YOUR ASSIGNMENT: Beneath this line are the data; copy exactly the part of them that opens with the line containing "- β簡約/let 浮上/共通部分式除去など軽量最適化" and closes with the line containing "- 変換コンテキスト（変数供給, 環境, 位置情報）を導入", and only that part.
╭─ AVAILABLE DATA
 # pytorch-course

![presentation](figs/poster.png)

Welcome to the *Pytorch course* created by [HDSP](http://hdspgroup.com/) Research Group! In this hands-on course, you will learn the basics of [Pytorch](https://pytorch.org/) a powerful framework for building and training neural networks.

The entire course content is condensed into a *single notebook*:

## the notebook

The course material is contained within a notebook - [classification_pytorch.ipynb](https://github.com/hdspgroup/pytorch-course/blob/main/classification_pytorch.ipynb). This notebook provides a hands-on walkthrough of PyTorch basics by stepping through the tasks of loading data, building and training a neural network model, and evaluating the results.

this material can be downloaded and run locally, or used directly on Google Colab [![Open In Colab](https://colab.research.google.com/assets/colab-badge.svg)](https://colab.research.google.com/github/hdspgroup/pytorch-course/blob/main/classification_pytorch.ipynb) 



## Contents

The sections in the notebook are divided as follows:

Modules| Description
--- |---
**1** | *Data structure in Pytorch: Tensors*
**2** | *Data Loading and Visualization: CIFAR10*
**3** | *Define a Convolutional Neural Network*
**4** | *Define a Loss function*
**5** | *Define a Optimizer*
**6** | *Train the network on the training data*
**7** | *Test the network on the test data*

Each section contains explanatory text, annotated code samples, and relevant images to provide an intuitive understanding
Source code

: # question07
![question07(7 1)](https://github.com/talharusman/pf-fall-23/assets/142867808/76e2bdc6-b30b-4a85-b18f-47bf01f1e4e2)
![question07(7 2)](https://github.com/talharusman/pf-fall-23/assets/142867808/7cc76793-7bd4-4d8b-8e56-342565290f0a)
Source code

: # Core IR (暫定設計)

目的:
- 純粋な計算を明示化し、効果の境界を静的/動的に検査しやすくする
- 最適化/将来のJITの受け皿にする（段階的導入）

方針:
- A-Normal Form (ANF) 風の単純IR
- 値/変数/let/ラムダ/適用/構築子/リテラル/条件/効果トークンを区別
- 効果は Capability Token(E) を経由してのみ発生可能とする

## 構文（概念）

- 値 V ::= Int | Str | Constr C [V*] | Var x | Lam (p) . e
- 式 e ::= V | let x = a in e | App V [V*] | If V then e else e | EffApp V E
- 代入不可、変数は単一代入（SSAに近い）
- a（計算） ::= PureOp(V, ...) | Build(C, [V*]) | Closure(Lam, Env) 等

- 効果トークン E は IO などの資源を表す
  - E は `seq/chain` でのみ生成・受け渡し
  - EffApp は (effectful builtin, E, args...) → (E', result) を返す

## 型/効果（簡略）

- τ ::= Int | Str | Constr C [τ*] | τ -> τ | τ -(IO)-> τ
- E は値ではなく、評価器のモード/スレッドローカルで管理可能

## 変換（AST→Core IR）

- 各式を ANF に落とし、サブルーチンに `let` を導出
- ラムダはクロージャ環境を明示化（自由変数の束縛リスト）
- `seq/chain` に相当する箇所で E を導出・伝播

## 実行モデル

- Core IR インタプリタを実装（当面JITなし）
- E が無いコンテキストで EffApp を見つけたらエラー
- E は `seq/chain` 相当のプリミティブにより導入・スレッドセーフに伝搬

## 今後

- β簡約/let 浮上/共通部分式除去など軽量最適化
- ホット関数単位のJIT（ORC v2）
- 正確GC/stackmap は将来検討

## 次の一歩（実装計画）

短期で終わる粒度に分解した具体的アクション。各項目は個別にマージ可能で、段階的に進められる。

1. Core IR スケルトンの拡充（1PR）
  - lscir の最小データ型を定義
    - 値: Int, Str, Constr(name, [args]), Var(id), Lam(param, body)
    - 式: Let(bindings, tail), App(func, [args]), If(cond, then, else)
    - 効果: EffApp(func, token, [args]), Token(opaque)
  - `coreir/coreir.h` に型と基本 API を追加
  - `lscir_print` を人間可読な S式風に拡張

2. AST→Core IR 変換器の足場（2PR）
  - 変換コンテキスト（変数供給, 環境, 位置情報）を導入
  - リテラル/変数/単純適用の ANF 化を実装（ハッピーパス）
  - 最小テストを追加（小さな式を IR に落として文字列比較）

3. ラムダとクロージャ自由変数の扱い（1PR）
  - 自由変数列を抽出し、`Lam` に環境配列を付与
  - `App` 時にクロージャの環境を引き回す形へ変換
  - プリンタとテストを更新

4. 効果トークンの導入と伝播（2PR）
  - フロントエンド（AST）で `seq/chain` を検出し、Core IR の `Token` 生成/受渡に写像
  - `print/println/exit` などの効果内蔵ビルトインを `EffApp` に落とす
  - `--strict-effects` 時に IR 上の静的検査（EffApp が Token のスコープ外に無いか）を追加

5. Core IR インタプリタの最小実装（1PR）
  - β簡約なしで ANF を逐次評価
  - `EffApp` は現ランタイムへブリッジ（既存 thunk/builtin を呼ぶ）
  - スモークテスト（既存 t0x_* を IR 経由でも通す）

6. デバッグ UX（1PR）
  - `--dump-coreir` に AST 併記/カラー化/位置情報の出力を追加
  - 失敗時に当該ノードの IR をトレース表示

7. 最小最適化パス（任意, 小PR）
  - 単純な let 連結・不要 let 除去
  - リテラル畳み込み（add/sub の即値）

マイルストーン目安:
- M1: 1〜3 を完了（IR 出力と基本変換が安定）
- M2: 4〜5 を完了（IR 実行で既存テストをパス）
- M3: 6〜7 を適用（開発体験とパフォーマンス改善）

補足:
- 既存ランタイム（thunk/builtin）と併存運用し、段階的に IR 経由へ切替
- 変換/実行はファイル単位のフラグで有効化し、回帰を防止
╰─
╭─ AVAILABLE DATA
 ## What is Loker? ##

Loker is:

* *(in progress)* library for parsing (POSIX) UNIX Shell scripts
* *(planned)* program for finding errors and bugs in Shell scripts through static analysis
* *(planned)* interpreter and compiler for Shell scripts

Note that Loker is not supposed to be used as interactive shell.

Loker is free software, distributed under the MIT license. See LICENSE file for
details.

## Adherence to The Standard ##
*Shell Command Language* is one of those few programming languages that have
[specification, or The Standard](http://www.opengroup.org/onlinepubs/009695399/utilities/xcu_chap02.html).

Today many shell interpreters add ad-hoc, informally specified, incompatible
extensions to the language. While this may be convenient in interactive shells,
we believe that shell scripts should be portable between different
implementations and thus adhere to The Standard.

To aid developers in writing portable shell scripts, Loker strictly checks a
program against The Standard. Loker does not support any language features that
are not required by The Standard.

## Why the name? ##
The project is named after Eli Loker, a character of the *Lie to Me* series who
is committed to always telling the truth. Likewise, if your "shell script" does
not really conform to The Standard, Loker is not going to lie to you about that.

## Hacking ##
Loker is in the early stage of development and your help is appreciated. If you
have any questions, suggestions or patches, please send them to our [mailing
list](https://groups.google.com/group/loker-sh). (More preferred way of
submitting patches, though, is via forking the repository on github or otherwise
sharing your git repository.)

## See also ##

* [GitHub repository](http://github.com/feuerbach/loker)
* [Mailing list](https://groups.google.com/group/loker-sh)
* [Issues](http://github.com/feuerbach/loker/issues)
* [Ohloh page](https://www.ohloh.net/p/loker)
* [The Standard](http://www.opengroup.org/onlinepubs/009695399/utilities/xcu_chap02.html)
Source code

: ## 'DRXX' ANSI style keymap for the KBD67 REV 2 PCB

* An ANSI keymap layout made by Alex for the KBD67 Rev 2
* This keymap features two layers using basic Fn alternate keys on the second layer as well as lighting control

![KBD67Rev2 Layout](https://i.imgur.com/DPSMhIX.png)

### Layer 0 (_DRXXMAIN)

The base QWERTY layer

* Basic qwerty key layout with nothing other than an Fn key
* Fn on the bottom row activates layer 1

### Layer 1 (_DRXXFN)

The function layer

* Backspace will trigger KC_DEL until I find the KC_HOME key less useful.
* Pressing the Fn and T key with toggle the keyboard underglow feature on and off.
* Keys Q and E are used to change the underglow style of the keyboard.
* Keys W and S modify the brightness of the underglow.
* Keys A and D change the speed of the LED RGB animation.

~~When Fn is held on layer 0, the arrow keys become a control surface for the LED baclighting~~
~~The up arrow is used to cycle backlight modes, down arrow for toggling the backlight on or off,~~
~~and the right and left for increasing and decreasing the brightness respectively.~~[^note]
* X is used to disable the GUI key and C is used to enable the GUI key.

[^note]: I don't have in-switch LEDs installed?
╰─
╭─ AVAILABLE DATA
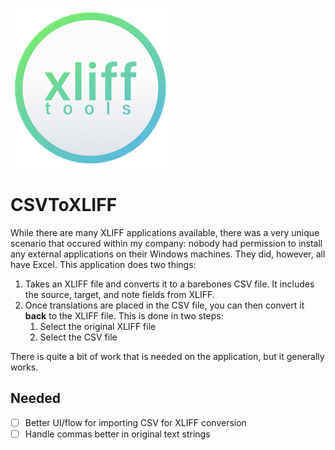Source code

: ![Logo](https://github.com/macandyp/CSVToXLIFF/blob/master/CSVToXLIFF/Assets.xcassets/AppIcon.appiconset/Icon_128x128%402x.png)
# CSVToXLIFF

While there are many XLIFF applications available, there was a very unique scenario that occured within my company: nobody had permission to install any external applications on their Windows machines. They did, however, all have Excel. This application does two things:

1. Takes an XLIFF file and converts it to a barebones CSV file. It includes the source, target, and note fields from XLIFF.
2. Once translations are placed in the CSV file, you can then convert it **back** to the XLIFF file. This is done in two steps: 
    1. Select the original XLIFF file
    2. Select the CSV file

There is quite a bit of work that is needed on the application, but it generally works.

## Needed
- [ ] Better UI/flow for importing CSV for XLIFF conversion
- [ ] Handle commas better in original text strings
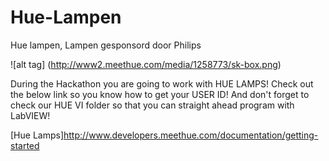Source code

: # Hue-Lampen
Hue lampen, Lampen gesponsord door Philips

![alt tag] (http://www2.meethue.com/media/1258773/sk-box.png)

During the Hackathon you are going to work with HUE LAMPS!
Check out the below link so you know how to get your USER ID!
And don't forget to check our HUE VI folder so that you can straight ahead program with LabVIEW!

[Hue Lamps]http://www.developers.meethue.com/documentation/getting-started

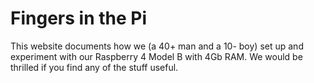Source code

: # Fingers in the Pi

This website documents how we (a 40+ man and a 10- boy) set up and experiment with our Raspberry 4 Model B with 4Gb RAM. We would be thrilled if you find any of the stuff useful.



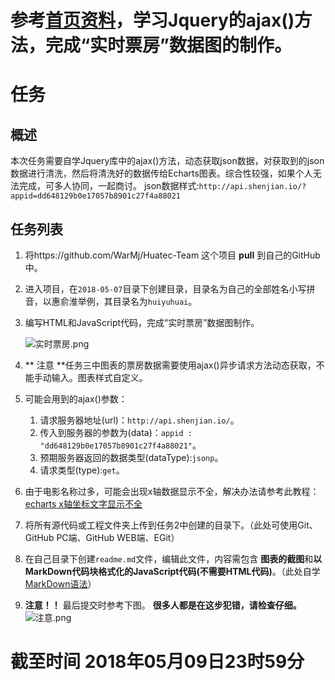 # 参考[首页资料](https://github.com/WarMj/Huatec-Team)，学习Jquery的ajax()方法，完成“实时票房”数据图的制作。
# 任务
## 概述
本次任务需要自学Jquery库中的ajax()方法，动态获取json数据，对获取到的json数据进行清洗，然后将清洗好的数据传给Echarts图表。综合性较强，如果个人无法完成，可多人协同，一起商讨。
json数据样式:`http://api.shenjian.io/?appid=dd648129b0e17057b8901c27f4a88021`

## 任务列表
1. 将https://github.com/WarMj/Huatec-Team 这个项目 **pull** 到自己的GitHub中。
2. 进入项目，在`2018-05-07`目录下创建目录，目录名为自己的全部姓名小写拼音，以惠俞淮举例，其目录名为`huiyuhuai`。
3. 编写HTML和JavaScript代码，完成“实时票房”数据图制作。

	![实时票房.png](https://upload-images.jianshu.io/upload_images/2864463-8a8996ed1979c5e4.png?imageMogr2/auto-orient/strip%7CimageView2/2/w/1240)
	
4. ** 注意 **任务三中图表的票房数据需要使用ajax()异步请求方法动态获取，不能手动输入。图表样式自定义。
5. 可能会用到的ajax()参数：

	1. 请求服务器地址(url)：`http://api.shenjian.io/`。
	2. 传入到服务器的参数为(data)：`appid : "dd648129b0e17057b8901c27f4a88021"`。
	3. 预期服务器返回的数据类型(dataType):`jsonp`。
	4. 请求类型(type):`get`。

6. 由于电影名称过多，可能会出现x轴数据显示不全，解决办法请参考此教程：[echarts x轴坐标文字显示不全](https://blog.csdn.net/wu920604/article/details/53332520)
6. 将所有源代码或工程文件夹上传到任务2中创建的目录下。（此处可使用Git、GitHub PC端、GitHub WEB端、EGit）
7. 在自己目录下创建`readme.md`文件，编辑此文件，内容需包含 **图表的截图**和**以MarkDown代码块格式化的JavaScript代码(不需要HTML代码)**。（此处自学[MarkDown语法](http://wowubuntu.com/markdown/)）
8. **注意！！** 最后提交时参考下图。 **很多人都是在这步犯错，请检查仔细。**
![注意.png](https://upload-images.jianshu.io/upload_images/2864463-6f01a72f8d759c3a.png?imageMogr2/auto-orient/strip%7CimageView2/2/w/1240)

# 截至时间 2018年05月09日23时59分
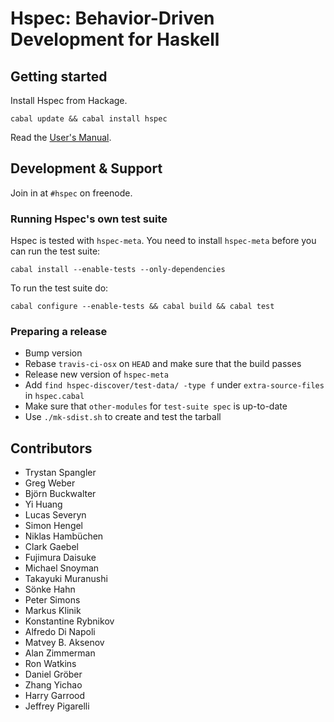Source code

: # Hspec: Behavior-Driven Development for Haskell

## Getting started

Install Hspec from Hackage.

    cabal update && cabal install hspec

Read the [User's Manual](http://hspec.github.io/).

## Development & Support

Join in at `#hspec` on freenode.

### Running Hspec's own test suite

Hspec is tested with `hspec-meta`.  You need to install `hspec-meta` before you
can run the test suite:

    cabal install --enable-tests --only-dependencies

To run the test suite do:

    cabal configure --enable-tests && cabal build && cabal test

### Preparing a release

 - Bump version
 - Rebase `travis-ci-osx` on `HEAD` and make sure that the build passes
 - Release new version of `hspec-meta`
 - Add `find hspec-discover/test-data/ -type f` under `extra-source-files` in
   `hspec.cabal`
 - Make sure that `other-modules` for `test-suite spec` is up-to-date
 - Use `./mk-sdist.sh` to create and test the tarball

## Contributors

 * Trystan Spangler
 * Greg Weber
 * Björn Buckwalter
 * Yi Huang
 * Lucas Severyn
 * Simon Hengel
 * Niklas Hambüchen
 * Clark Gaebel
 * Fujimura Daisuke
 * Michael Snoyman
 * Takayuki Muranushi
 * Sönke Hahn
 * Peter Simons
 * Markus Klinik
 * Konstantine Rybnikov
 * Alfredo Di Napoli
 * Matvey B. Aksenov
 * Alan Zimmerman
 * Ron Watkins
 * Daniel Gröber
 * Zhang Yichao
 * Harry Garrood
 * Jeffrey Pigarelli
╰─
RESPONSE BELOW:
- β簡約/let 浮上/共通部分式除去など軽量最適化
- ホット関数単位のJIT（ORC v2）
- 正確GC/stackmap は将来検討

## 次の一歩（実装計画）

短期で終わる粒度に分解した具体的アクション。各項目は個別にマージ可能で、段階的に進められる。

1. Core IR スケルトンの拡充（1PR）
  - lscir の最小データ型を定義
    - 値: Int, Str, Constr(name, [args]), Var(id), Lam(param, body)
    - 式: Let(bindings, tail), App(func, [args]), If(cond, then, else)
    - 効果: EffApp(func, token, [args]), Token(opaque)
  - `coreir/coreir.h` に型と基本 API を追加
  - `lscir_print` を人間可読な S式風に拡張

2. AST→Core IR 変換器の足場（2PR）
  - 変換コンテキスト（変数供給, 環境, 位置情報）を導入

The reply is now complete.